Today we’re joined by Helen. A valued colleague of mine whose classroom “nous” is reflected in the respect demonstrated by her peers and students alike. While Helen’s learning area is predominantly English, she has a keen interest in the knowledge around questioning and how teachers can use this knowledge in the classroom. So that’s going to be our focus in this episode.
Pedagogy Podcast Episode 2 – Using Questioning as a Learning Tool
What does the research say about how teachers are currently using questioning in the classroom?
- One third of all teaching time is connected to questioning
- 60% of questions are lower cognitive question (yes/no questions); 20% procedural e.g. “Do you know how to do this?” 20% higher cognitive e.g. “To what extent might…”; “If circumstances were different, would your answer change and why…?”
- Lower cognitive questions have their place but if over half of our time is used with these types of questions, we need to consider whether this is our purpose, intention or more a habit?
- Teacher needs to be conscious of all questioning and aim to make all questions intentional
- Build patterns within questioning and acknowledge the use of both styles
- Students with less ability are asked fewer higher order questions and given less wait/think time – is this productive or out intention?
- Teachers need to consider students’ range of learning needs when planning the use of questioning
How should we be doing ‘it’ and ‘when’?
- Seek to generate a culture in which students ‘buy in’ to the questioning
- Know the students in your class and plan your lesson so that every student has access to a question, whether it’s of a higher or lower cognitive demand.
- Equip the students with the appropriate knowledge in order for them to access an answer to the questions you ask
- Planning has to be around the question: ‘What experiences can we have before we get to the higher order questions?’
- Questioning verbally can mean that it is “one to one” model between student and teacher, which limits access and engagement for all students
- Be conscious of the ‘empty time’ in which only one or two students may be engaged in the questioning activity as this may lead to disruptive behaviour or distractions
- Planning should help manage these ‘empty’ situations
- Create learning opportunities around the features that make up good questions including providing adequate thinking time and explicitly teaching listening skills
- Recognise the moments to capitalise on student discussion (reciprocity)

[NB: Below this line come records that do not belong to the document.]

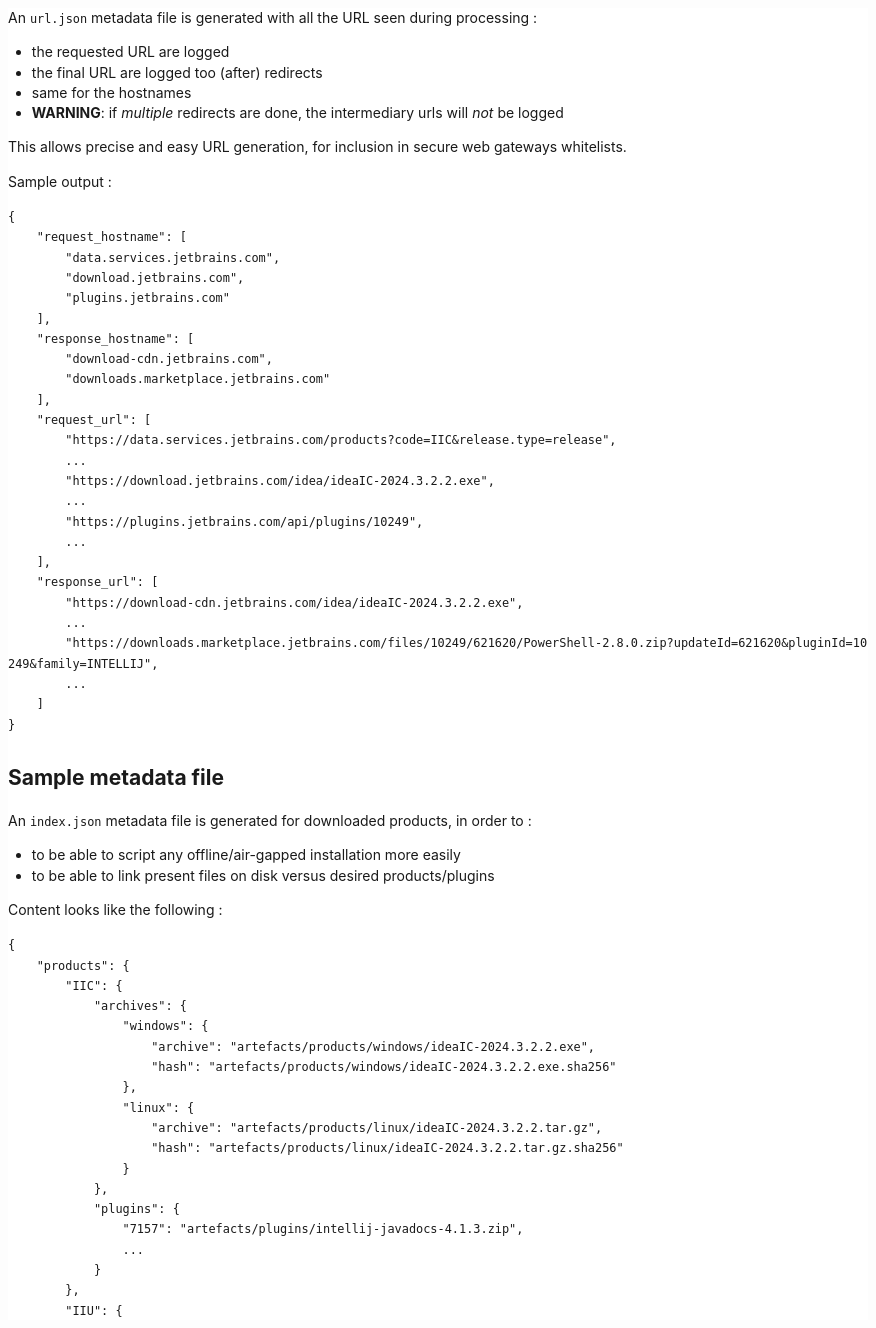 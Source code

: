 An `url.json` metadata file is generated with all the URL seen during processing :

- the requested URL are logged
- the final URL are logged too (after) redirects
- same for the hostnames
- **WARNING**: if _multiple_ redirects are done, the intermediary urls will _not_ be logged

This allows precise and easy URL generation, for inclusion in secure web gateways whitelists.

Sample output :

    {
        "request_hostname": [
            "data.services.jetbrains.com",
            "download.jetbrains.com",
            "plugins.jetbrains.com"
        ],
        "response_hostname": [
            "download-cdn.jetbrains.com",
            "downloads.marketplace.jetbrains.com"
        ],
        "request_url": [
            "https://data.services.jetbrains.com/products?code=IIC&release.type=release",
            ...
            "https://download.jetbrains.com/idea/ideaIC-2024.3.2.2.exe",
            ...
            "https://plugins.jetbrains.com/api/plugins/10249",
            ...
        ],
        "response_url": [
            "https://download-cdn.jetbrains.com/idea/ideaIC-2024.3.2.2.exe",
            ...
            "https://downloads.marketplace.jetbrains.com/files/10249/621620/PowerShell-2.8.0.zip?updateId=621620&pluginId=10249&family=INTELLIJ",
            ...
        ]
    }

## Sample metadata file

An `index.json` metadata file is generated for downloaded products, in order to :

- to be able to script any offline/air-gapped installation more easily
- to be able to link present files on disk versus desired products/plugins

Content looks like the following :

    {
        "products": {
            "IIC": {
                "archives": {
                    "windows": {
                        "archive": "artefacts/products/windows/ideaIC-2024.3.2.2.exe",
                        "hash": "artefacts/products/windows/ideaIC-2024.3.2.2.exe.sha256"
                    },
                    "linux": {
                        "archive": "artefacts/products/linux/ideaIC-2024.3.2.2.tar.gz",
                        "hash": "artefacts/products/linux/ideaIC-2024.3.2.2.tar.gz.sha256"
                    }
                },
                "plugins": {
                    "7157": "artefacts/plugins/intellij-javadocs-4.1.3.zip",
                    ...
                }
            },
            "IIU": {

- With a thorough knowledge base and planning teachers can seek to engineer the lesson so that deeper learning opportunities happen deliberately. However, teachers need to be also prepared to read the “unscripted” opportunity (comes with experience and confidence)
- At least ten seconds (higher cognitive questions) should be given for ‘think time’
- Think time gives students the opportunity to formulate and censor a ‘covert response’, rather than delivering an ‘overt response’. At times, these responses then have to be revised through other questions like, ‘What do you mean by…?’
What are your top 3 tips to effective classroom questions?
- Plan the questions and predict how they may be used in the lesson. Extrapolate on how this might ‘look’ in the lesson: What pedagogical tools will I use? e.g. give the students an answer at the start of the lesson and get them to generate the question by the end (promote the top down function)
- Plan to provide access (for all) to the question (e.g. groups, one to one, post-it notes, technology (Zaption or Verso) or provocation)
- Shift the focus from the ‘sage on the stage’, to “student to student” to open up opportunities for all.
Stahl, Robert J. (1994). Using “Think-Time” Behaviours to Promote Students’ Information Processing, Learning, And On-Task Participation. An Instructional Model. Tempe, AZ: Arizona State University, 1990.
Wilen, William W. (1991). Questioning Skills for Teachers. (Third edition). Washington DC: National Education Association.